Stored dataset items
::::::::
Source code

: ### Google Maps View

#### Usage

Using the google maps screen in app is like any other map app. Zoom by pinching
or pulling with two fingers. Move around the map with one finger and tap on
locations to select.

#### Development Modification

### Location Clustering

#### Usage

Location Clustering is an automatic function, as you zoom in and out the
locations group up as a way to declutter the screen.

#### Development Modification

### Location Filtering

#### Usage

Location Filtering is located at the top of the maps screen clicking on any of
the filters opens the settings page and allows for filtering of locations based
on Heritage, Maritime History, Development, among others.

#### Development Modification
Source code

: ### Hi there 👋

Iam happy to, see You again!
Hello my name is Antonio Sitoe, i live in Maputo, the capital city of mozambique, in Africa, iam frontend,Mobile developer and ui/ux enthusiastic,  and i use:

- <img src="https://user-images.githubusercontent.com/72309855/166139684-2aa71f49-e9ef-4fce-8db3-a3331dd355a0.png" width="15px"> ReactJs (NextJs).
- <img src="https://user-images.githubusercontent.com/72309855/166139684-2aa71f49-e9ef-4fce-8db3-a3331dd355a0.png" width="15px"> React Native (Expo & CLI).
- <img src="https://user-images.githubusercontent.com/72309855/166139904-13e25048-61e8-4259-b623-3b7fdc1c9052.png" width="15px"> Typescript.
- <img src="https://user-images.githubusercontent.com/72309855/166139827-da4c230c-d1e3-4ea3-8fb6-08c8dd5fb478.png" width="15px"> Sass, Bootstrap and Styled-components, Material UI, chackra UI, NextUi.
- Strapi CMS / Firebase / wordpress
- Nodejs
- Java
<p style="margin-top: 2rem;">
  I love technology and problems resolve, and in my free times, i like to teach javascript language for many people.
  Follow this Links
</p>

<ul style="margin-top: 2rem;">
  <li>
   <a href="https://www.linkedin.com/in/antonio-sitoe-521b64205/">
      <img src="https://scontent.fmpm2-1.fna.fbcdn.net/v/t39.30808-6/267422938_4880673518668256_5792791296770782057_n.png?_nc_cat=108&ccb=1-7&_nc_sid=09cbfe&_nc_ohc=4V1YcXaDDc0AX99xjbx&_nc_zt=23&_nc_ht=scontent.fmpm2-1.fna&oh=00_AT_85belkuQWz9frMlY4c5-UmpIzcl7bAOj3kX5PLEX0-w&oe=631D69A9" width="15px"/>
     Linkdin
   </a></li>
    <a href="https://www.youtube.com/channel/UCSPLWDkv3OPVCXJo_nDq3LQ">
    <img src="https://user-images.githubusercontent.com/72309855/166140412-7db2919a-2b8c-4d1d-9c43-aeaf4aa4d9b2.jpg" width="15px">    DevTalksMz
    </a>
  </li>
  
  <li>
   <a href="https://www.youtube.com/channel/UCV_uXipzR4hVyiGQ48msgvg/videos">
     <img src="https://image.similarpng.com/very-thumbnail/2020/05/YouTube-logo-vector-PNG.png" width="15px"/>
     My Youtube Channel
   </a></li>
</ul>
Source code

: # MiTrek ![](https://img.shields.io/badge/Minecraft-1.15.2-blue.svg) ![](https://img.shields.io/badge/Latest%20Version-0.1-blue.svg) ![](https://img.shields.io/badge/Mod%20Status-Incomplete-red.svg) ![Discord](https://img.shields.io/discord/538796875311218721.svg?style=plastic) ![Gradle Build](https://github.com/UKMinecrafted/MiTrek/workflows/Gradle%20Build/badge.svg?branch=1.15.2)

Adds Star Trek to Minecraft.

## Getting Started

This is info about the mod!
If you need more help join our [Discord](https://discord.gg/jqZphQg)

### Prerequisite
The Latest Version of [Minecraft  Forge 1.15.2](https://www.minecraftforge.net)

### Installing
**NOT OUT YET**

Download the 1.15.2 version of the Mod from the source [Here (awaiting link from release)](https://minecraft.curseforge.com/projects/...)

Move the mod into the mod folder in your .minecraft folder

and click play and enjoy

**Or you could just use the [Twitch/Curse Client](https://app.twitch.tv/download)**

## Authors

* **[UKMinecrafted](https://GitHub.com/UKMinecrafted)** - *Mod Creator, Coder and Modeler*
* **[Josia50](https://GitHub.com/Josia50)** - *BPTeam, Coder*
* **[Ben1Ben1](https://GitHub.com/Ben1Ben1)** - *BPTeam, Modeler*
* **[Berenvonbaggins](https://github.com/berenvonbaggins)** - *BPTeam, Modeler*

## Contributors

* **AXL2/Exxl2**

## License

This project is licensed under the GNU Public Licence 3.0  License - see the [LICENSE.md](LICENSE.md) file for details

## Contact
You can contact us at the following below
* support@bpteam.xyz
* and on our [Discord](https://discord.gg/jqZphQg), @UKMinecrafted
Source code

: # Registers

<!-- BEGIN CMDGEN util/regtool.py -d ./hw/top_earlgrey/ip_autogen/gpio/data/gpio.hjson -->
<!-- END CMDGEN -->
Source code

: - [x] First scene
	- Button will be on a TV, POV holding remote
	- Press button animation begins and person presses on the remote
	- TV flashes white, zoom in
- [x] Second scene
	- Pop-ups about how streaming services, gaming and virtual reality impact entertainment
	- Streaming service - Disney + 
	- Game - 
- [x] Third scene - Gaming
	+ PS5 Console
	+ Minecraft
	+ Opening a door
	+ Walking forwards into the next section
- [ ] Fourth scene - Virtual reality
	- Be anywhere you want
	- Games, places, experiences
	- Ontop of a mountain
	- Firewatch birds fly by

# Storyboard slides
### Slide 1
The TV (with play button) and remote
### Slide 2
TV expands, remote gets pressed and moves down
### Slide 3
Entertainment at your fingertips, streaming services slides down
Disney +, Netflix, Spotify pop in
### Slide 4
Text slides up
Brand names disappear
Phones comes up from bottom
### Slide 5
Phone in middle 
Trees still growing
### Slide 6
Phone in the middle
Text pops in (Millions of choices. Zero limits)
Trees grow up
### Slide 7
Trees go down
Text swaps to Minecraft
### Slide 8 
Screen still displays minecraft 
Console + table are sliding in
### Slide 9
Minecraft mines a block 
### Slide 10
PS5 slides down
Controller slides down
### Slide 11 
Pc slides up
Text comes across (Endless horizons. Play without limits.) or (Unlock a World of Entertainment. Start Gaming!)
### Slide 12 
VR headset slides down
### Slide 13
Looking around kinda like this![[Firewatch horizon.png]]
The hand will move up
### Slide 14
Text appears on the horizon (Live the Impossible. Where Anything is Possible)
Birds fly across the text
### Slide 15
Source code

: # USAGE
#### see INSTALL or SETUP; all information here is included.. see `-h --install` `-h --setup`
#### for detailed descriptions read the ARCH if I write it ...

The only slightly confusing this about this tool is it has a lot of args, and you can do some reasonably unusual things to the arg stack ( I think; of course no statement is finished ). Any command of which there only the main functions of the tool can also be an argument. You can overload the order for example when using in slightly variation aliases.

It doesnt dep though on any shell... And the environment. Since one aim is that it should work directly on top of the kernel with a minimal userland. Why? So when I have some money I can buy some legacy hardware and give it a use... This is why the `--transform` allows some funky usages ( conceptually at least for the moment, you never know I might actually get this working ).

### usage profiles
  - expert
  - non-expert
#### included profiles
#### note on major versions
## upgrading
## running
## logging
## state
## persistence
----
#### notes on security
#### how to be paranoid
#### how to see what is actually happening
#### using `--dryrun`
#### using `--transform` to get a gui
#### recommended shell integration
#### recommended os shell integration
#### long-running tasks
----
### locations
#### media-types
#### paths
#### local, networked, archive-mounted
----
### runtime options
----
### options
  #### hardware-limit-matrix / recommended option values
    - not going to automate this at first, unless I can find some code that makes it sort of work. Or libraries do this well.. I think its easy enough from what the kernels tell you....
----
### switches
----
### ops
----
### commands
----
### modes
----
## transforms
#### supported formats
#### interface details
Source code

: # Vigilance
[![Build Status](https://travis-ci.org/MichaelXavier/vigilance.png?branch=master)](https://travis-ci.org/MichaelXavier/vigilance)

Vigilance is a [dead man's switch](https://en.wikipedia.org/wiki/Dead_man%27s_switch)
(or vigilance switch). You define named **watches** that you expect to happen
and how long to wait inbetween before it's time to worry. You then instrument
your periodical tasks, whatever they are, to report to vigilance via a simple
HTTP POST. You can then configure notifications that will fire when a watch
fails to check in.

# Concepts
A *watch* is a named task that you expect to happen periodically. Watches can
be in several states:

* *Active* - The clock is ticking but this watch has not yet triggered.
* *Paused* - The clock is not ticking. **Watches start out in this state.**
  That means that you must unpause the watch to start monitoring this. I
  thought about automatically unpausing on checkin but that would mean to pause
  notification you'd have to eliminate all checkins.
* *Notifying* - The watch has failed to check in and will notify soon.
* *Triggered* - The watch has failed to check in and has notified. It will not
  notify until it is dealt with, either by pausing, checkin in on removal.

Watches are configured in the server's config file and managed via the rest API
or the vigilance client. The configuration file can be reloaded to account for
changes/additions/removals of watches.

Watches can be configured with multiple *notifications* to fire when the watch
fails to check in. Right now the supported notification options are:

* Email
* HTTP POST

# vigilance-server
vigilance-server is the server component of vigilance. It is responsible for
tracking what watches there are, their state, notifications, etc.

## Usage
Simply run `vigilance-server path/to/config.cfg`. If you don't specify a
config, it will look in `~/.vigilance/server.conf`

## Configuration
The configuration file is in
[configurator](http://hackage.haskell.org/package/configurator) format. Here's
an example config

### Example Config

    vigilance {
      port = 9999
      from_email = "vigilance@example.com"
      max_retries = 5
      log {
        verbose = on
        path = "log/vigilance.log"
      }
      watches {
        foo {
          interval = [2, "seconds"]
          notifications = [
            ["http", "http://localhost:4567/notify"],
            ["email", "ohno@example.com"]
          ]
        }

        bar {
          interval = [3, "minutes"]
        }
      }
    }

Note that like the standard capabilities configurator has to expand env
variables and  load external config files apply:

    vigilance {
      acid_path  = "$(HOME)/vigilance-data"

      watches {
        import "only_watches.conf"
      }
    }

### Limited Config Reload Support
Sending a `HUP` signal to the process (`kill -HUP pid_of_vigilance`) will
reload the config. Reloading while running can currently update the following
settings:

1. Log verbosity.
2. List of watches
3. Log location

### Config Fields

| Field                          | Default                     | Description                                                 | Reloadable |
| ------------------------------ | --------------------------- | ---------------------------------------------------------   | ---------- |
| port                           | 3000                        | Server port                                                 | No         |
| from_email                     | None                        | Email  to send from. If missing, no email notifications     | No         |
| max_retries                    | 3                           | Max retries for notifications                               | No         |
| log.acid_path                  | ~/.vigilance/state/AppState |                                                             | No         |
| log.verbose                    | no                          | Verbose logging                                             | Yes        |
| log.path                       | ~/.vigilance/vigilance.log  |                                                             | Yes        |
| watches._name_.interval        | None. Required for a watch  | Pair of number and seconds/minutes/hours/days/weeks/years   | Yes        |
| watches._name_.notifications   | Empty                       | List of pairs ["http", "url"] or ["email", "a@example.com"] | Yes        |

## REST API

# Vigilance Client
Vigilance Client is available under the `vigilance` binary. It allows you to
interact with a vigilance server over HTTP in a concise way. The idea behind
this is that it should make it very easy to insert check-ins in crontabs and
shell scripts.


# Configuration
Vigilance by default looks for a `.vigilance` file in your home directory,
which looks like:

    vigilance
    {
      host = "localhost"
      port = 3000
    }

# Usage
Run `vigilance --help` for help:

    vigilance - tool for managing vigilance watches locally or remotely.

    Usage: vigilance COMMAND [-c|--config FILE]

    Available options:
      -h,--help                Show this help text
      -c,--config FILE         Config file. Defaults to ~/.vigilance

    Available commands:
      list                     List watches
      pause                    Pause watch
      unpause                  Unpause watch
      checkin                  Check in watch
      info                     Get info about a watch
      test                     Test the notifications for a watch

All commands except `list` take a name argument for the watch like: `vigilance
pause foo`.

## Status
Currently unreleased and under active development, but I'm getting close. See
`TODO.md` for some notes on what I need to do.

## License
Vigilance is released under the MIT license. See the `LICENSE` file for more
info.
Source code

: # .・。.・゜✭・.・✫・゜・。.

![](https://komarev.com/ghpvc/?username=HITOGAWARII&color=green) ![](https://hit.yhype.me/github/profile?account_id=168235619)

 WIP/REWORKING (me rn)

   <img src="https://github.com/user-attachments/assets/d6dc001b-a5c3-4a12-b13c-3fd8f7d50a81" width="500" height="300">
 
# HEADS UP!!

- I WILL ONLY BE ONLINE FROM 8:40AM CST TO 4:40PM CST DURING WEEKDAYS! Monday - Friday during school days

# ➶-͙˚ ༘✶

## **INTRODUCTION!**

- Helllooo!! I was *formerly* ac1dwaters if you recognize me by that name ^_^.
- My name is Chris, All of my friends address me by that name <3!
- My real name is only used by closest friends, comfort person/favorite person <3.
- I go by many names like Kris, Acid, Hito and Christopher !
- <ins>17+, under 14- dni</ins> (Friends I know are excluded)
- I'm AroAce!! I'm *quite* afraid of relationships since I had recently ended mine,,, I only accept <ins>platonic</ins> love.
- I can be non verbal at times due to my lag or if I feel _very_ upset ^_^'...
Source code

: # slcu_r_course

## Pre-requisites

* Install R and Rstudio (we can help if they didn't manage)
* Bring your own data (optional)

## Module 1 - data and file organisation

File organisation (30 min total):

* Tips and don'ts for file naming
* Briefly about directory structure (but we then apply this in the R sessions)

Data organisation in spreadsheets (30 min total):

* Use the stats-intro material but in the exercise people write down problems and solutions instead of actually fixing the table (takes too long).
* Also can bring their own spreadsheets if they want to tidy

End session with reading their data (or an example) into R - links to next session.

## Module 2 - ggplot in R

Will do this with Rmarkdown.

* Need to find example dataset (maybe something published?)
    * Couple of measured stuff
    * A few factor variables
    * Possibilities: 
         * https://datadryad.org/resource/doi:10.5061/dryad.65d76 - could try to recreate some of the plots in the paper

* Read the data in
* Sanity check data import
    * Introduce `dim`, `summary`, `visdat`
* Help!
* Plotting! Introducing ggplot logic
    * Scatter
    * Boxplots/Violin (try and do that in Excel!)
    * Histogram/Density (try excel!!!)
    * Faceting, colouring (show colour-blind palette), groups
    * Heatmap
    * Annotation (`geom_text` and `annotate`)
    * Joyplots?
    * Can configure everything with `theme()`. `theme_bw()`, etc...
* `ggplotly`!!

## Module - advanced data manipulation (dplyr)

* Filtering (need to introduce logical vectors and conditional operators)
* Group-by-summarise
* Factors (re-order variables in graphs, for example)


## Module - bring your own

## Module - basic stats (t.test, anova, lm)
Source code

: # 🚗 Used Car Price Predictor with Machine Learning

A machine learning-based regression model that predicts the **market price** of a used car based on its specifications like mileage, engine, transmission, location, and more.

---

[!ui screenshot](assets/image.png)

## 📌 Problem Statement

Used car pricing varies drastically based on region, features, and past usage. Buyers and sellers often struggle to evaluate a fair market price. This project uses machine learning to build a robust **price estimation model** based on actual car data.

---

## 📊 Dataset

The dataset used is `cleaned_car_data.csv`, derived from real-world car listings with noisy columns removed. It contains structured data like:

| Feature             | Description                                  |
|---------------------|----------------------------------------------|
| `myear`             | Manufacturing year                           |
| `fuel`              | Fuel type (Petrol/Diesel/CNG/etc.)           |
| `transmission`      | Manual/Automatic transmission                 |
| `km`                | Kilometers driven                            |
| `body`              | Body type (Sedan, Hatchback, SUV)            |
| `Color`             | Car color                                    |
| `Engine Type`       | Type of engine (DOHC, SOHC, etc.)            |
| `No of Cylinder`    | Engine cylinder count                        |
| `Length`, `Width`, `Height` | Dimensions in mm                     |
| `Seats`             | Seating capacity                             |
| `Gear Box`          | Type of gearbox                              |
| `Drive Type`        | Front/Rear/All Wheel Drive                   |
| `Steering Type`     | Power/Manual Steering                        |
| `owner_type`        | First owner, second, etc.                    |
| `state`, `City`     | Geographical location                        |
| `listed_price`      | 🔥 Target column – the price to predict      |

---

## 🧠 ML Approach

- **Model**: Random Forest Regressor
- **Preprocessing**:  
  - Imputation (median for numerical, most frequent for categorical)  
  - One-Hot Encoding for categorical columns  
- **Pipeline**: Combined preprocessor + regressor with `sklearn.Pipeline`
::::::::
EXERCISE: Filter the records for lines containing the word "Trees" and copy each one.

EXERCISE RESULT:
Trees still growing
Trees grow up
Trees go down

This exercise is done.